■ Exercise goal ■
Pick out and copy every line below that has the word "name".

■ Information provided ■
────────────────

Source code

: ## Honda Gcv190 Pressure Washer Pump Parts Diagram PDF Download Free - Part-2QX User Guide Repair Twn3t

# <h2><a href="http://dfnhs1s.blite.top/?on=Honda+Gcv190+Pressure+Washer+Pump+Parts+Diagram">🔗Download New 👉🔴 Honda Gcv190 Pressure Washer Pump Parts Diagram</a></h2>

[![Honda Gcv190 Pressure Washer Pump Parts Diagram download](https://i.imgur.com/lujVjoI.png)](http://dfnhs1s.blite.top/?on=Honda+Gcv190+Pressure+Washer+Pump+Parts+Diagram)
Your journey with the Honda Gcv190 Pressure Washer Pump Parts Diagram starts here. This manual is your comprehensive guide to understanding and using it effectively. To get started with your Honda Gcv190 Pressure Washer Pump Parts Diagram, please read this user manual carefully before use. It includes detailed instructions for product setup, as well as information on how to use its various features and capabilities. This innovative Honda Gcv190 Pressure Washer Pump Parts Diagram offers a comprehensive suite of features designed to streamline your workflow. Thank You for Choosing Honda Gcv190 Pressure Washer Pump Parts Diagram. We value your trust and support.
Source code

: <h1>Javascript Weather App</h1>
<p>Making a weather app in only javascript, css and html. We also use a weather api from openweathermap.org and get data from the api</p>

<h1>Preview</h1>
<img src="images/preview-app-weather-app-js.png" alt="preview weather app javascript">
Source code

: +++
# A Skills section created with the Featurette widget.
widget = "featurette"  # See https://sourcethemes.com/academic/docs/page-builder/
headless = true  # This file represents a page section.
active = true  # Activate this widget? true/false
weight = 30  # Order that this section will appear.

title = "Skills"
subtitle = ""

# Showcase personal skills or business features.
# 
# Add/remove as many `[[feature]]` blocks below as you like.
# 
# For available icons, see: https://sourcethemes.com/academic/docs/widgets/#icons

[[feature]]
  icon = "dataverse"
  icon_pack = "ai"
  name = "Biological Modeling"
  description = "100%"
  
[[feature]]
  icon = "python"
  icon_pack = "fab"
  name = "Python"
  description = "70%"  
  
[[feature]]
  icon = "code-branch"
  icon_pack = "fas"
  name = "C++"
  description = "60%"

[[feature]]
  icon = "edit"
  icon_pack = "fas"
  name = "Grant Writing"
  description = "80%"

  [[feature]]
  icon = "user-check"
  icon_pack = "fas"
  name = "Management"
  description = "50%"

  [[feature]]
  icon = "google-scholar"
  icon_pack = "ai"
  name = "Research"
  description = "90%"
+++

────────────────

■ Problem solution ■
  name = "Biological Modeling"
  name = "Python"
  name = "C++"
  name = "Grant Writing"
  name = "Management"
  name = "Research"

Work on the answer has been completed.